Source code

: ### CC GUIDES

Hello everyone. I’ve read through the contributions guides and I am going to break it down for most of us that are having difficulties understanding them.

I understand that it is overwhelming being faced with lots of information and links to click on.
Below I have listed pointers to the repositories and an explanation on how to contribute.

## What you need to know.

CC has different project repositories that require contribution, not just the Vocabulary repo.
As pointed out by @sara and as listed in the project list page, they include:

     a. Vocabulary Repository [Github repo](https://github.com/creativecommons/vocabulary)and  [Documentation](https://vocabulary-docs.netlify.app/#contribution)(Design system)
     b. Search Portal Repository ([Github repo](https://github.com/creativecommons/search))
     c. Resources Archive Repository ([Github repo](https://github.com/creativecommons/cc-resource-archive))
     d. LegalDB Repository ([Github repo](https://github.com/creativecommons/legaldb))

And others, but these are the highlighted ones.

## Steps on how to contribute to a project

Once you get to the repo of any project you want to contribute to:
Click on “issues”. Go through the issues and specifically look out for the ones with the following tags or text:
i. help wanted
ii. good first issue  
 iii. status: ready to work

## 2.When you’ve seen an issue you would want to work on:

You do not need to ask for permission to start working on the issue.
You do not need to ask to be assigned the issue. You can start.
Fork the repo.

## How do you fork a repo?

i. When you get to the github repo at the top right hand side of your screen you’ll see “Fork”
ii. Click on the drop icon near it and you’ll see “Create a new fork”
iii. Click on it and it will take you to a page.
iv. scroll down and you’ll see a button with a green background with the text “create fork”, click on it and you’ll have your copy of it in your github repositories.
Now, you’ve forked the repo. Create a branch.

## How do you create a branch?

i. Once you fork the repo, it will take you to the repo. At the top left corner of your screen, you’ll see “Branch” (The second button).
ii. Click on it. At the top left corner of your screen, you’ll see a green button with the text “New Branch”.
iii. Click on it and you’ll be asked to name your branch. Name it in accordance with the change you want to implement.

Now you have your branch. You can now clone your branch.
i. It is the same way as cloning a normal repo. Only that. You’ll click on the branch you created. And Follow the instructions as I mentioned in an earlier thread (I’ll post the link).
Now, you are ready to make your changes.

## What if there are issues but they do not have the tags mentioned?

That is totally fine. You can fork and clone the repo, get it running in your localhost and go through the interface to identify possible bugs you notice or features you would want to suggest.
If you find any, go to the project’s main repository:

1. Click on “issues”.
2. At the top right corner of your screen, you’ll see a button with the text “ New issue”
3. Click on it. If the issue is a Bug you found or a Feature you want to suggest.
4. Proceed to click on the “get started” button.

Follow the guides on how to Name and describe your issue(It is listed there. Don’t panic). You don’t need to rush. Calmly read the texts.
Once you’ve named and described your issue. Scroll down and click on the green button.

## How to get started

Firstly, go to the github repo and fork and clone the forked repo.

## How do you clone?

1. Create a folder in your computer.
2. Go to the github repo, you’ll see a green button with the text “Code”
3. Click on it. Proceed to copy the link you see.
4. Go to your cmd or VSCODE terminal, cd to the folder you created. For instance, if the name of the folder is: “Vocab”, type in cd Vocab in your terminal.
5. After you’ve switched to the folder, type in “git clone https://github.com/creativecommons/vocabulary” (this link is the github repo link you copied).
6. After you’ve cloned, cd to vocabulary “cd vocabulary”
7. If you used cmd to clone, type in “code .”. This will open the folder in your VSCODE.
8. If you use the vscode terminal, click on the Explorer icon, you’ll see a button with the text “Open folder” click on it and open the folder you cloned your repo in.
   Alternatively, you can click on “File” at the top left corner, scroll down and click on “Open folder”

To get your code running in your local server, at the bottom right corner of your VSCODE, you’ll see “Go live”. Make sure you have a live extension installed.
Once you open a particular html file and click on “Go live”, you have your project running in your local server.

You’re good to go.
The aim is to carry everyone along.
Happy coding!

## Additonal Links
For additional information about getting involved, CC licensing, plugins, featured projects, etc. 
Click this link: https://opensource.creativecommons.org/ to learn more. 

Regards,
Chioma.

____________

WHAT THE TASK ASKS => Beginning at the line above that contains "1. Create a folder in your computer.", return each line exactly through the line that contains "4. Go to your", and no others.

TASK SOLUTION =>
1. Create a folder in your computer.
2. Go to the github repo, you’ll see a green button with the text “Code”
3. Click on it. Proceed to copy the link you see.
4. Go to your cmd or VSCODE terminal, cd to the folder you created. For instance, if the name of the folder is: “Vocab”, type in cd Vocab in your terminal.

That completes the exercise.